Janine White recognizes that shopping for insurance isn’t most people’s idea of a fun Friday night.
“Buying auto insurance can be a pain point,” says Ms. White, vice-president of marketing and strategy development at Kanetix Ltd. “It’s not among the most pleasant things to shop for.”
But buying insurance using artificial intelligence (AI) can make the experience better, she says.
Based in Toronto, Kanetix is a website where people shopping for insurance of all kinds can get comparative quotes, so they can choose the best deal. Since Feb. 2018, the company has been using AI to service those looking for auto insurance.
Ms. White says that they teamed up with Toronto AI company Integrate.ai to offer their customers a better experience. For everyone who goes to their site inquiring about auto insurance, Kanetix sends their non-personal information – no names, addresses or contact information – to Integrate, “and they feed it into a machine that continually learns,” she explains.

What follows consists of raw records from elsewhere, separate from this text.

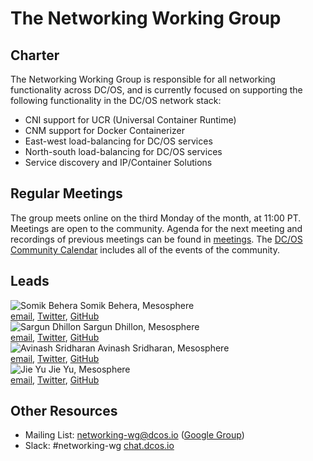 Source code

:# The Networking Working Group

## Charter
The Networking Working Group is responsible for all networking functionality across DC/OS, and is currently focused on supporting the following functionality in the DC/OS network stack:
* CNI support for UCR (Universal Container Runtime)
* CNM support for Docker Containerizer
* East-west load-balancing for DC/OS services
* North-south load-balancing for DC/OS services
* Service discovery and IP/Container Solutions

## Regular Meetings
The group meets online on the third Monday of the month, at 11:00 PT. Meetings are open to the community. Agenda for the next meeting and recordings of previous meetings can be found in [meetings](meetings). The [DC/OS Community Calendar](https://calendar.google.com/calendar/embed?src=mesosphere.io_1iu6qkkrmnghb61ntfrp5fc46o%40group.calendar.google.com&ctz=America/Los_Angeles) includes all of the events of the community.

## Leads
![Somik Behera](https://avatars2.githubusercontent.com/u/714442?v=3&s=35) Somik Behera, Mesosphere <br> [email](mailto:somik@mesosphere.io), [Twitter](https://twitter.com/strikesme), [GitHub](https://github.com/somikbehera) <br> ![Sargun Dhillon](https://avatars1.githubusercontent.com/u/750148?v=3&s=35) Sargun Dhillon, Mesosphere <br> [email](mailto:sargun@mesosphere.io), [Twitter](https://twitter.com/sargun), [GitHub](https://github.com/sargun) <br> ![Avinash Sridharan](https://avatars3.githubusercontent.com/u/3128730?v=3&s=35) Avinash Sridharan, Mesosphere <br> [email](mailto:avinash@mesosphere.io), [Twitter](https://twitter.com/av1nash_s), [GitHub](https://github.com/asridharan) <br> ![Jie Yu](https://avatars2.githubusercontent.com/u/1778745?v=3&s=35) Jie Yu, Mesosphere <br> [email](mailto:jie@mesosphere.io), [Twitter](https://twitter.com/jie_yu), [GitHub](https://github.com/jieyu)

## Other Resources
* Mailing List: networking-wg@dcos.io ([Google Group](https://groups.google.com/a/dcos.io/forum/#!forum/networking-wg))
* Slack: #networking-wg [chat.dcos.io](http://chat.dcos.io)
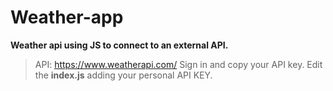 # Weather-app
**Weather api using JS to connect to an external API.**

>API: https://www.weatherapi.com/
>Sign in and copy your API key.
>Edit the **index.js** adding your personal API KEY.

“The machine tells us things about the visitor that we might not know.”
For example, the AI might detect that a visitor is at the in-between stage of buying insurance – they’re not quite ready to buy, but they’re interested in doing so soon.
“We can use this information and then serve them in real time with things that might help them,” Ms. White says. “We might offer more content to help them make their decision, or we may offer a $20 gift card with an invitation to give us a call.”
AI is optimizing businesses of all sizes, says Jodie Wallis, managing director of artificial intelligence at Accenture Canada. One of the ways they are benefiting larger companies is through intelligent automation, she says.
“Businesses have already automated many processes, but intelligent automation lets the robots make decisions along the way,” Ms. Wallis says. “They can tell if something doesn’t look right.
For example, a frozen food manufacturer can put sensors on its lines to analyze the settings and adjust them.”
Machine learning, a type of AI, takes automation a step beyond what people have traditionally experienced in the workplace, says Tomi Poutanen, chief AI officer at TD Bank.
“With traditional automation, information is coded into fairly rigid rules, which the machines follow to make decisions. With machine learning, there are no rules – the algorithms learn from the data to look at new ways to approach a problem. It’s an incredible increase in the ability of machines to make decisions,” Mr. Poutanen says.
For example, machine learning can help identify prospective home buyers who may be too shy or nervous to approach lenders, but who later on will want to get mortgage approval so they can buy a home. Lenders can then gently contact prospective borrowers and offer early information without a hard sell, Mr. Poutanen explains.
AI also enhances decision-making in companies, Ms. Wallis says.
“For instance, it can tell a rail company when it should perform maintenance on the tracks based on what’s actually happening to the equipment, rather than having the company simply rely on a schedule,” she says.
Perhaps ironically, AI can also help businesses make interactions with customers more personalized, Ms. Wallis says. Unlike early automated helplines, AI can now process language in much more natural ways.
This makes it easier for customers to get online advice and assistance without having to hear, “Your call is important to us,” for hours on end, she says.
AI can be helpful as a way to detect fraud, hacking or identity theft, Ms. Wallis adds. And it can even help companies come up with new ideas.
“The term for this is ‘innovation diffusion,’” she says. “Companies are using AI to create new products and services.”
An earlier version of the story misidentified the name of Janine White, vice-president of marketing and strategy development at Kanetix Ltd.